Audio editing on the move

I've been preparing three different talks which I'll give on three successive days next week. Here's the schedule:

Wednesday: At the International Council for Information Technology in Government Administration (ICA), in Guadalajara, Mexico.

Thursday: At the STIET (Socio-Technical Infrastructure for Electronic Transactions) Program, University of Michigan, Ann Arbor.

Friday: At the Interdisciplinary Committee on Organizational Studies (ICOS), University of Michigan, Ann Arbor.

The UM is my alma mater, so it's a real thrill to have the opportunity to speak there.

When I blogged about preparing talks back in June, John Mitchell suggested something I had never tried before: dictation. With three different talks to juggle, I was ripe for a new and better way to organize my thoughts, so I gave it a whirl. It's worked out pretty well.

Because one of the talks involves a speculative line of thinking that I haven't fully articulated before, I wanted to have it mostly written in advance. But I dictated the first draft into my Creative MUVO on a couple of long walks, then wrote it out with revisions.

The other two talks involve more familiar material, but I used dictation to rehearse it. And then yesterday, on another long walk, I came up with a slightly bizarre but remarkably useful solution to a problem.

The problem was that I had more than an hour of audio that I wanted to condense into a list of talking points that I'd write out as private cues for the talk. It was a nice day, and I didn't want to spend my time on the computer, I wanted to be out hiking. Could I listen to the hour of material, and dictate the condensed talking points, while on the move?
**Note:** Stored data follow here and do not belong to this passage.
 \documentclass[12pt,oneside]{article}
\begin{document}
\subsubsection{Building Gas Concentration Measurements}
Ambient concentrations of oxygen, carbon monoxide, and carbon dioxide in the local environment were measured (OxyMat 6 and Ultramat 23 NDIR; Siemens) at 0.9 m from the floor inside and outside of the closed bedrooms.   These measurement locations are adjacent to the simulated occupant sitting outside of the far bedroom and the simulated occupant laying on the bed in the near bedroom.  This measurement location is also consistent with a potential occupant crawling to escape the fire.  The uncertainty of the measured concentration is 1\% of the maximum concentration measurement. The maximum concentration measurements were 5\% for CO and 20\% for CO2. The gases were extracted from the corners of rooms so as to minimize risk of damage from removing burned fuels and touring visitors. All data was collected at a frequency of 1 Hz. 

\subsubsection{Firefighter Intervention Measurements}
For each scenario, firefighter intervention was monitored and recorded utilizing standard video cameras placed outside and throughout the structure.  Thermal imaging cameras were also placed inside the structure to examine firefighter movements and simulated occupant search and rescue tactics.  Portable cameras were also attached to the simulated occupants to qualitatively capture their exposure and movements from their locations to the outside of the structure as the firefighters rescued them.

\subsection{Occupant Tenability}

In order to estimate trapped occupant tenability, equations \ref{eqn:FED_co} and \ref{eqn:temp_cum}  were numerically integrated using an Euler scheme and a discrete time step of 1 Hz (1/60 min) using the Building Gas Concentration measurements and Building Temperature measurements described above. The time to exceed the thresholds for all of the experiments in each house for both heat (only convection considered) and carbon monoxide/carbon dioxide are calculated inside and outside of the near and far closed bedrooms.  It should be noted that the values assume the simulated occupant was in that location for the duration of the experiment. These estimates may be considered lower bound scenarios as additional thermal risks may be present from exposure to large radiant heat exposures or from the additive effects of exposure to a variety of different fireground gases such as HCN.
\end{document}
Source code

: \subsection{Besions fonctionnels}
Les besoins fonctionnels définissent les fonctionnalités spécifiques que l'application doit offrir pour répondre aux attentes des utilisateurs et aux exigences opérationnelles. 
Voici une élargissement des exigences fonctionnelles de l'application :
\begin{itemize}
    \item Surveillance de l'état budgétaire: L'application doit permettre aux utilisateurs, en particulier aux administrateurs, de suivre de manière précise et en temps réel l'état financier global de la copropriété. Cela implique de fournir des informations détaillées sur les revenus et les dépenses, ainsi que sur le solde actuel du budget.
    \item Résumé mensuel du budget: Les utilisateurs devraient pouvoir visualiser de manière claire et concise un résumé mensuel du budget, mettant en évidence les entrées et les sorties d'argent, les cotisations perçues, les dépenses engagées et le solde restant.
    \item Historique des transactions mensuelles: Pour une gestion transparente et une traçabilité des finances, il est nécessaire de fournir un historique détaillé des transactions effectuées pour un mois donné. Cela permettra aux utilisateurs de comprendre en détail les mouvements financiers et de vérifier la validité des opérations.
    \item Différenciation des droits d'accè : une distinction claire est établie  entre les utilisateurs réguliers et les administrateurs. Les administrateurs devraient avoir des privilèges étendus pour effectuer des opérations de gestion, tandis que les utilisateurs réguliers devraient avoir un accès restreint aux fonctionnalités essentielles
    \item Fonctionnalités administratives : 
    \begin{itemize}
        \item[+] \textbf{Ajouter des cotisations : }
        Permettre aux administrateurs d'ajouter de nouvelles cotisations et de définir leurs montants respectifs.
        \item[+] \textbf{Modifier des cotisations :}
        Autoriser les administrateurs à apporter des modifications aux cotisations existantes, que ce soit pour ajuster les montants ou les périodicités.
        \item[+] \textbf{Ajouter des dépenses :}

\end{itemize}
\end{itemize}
I'd tried something like that before, but the device wasn't up to the task, and I suspect no handheld recorder would be. Say the raw material is in a series of files, 1 to 47. It's easy to listen to them in sequence, but awkward to interrupt the sequence, switch from playback to recording mode, dictate a note, then switch back.

Then I had a brainstorm. I had recently bought a second MUVO for household use. (The combined cost of both is only what I paid for the iPod Mini which I now almost never use.) Why not use one MUVO for playback and the other for dictation?

It worked like a charm. I held the playback device in my right hand and listened through headphones, I held the recording device in my left hand, and I worked through the material dictating my talking points. In the course of a two-hour hike I'd edited an hour of audio down to five minutes of talking points. Later it took me ten minutes to transcribe them.

There weren't any people on the roads and paths I hiked, which is probably a good thing because I'm sure it looked pretty weird. But it was effective, and it was a great change of pace from sitting and typing.

More broadly, it's interesting to think about ways in which portable audio playback devices can (and should) morph into production tools. For example, it would be really handy to be able to mark ins and outs while listening to audio on the move, for later use as sound bites.